··· Records supplied ···

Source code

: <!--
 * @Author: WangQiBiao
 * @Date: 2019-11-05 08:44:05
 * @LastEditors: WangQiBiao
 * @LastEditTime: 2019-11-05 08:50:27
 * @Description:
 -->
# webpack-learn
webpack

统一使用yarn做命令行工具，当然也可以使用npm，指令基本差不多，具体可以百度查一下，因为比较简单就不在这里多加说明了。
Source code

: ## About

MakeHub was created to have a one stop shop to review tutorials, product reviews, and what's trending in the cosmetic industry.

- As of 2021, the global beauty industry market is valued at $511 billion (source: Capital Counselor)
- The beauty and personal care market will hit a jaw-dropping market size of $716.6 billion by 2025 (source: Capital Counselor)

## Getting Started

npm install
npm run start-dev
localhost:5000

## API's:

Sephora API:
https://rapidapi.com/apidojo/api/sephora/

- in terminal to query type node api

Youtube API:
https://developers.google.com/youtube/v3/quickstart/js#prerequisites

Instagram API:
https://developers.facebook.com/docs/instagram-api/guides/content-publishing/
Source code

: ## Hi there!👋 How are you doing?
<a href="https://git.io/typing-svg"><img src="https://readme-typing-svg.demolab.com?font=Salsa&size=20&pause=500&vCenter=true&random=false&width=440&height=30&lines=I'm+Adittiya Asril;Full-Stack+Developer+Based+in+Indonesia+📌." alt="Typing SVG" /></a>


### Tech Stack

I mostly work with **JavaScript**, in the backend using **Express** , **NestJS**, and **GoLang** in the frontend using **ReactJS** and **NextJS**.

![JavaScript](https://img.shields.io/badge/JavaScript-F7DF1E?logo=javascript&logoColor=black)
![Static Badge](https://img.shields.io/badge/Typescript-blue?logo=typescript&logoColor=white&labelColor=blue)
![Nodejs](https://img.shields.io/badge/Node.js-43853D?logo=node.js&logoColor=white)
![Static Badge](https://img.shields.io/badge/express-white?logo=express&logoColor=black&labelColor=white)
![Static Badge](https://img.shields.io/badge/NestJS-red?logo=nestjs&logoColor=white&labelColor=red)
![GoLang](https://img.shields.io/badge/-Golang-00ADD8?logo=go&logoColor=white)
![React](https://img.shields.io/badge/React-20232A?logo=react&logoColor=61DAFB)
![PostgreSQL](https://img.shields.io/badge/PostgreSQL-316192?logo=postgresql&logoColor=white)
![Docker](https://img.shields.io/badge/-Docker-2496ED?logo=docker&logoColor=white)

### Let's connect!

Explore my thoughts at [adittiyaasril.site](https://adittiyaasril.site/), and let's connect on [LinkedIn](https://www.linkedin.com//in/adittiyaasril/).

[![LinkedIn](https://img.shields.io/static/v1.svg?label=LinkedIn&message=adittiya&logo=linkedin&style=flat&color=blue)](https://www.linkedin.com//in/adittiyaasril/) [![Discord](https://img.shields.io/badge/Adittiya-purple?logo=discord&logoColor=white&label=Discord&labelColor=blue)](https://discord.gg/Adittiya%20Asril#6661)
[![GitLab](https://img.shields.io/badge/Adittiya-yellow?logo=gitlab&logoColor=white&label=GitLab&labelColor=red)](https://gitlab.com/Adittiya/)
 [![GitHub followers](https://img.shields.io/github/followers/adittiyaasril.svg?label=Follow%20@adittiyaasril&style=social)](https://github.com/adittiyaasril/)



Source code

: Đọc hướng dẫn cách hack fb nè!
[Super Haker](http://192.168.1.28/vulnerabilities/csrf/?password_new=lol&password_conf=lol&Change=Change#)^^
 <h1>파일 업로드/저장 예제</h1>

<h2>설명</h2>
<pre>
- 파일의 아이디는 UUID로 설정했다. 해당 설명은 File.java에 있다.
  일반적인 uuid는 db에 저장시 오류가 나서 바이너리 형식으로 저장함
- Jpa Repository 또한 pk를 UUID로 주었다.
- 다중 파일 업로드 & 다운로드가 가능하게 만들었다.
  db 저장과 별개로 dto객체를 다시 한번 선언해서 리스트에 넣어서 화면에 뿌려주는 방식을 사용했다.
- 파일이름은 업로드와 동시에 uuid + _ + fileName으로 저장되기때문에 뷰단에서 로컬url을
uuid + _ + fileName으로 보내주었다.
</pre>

···

Filter the records for lines containing the word "Stack" and copy each one.

<a href="https://git.io/typing-svg"><img src="https://readme-typing-svg.demolab.com?font=Salsa&size=20&pause=500&vCenter=true&random=false&width=440&height=30&lines=I'm+Adittiya Asril;Full-Stack+Developer+Based+in+Indonesia+📌." alt="Typing SVG" /></a>
### Tech Stack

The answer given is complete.